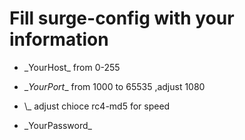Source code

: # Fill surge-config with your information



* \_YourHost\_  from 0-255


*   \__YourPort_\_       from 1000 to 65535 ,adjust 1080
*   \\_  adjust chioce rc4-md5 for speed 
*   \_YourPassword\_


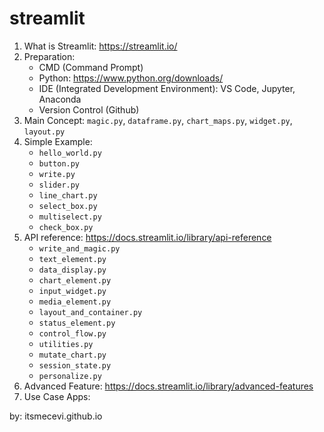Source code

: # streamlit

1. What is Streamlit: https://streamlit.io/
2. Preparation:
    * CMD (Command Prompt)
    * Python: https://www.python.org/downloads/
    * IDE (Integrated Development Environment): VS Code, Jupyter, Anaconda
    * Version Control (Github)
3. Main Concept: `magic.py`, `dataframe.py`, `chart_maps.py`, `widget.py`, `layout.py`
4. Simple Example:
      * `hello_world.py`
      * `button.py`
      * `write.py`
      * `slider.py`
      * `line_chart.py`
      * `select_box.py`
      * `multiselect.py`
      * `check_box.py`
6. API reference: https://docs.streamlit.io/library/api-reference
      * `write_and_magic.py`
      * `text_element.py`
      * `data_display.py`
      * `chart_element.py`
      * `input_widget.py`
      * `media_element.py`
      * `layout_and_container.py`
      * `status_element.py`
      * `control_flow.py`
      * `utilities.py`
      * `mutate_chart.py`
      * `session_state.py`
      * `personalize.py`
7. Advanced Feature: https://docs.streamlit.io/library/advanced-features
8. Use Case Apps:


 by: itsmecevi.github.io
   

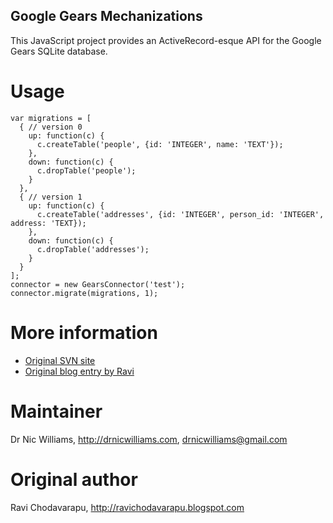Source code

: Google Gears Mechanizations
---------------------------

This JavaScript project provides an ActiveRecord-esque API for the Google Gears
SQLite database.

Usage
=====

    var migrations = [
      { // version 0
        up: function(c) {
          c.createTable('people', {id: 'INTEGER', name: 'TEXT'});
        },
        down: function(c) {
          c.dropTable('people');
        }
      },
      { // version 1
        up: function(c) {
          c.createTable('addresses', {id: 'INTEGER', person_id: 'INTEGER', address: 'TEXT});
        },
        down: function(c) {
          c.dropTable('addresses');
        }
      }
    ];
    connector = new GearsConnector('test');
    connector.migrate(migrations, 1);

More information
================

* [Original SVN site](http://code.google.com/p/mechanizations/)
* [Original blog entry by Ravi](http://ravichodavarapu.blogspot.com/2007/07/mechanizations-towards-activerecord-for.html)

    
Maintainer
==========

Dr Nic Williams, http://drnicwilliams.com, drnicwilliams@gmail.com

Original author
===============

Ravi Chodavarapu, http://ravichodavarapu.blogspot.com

※

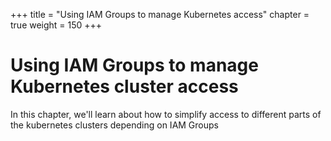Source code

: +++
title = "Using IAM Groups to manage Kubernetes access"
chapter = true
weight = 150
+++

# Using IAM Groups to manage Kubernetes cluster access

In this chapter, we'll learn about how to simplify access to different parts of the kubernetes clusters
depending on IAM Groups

※

**EXERCISE PROMPT**
When a line among the entries above contains "access", copy it.

**ANSWER SECTION**
title = "Using IAM Groups to manage Kubernetes access"
# Using IAM Groups to manage Kubernetes cluster access
In this chapter, we'll learn about how to simplify access to different parts of the kubernetes clusters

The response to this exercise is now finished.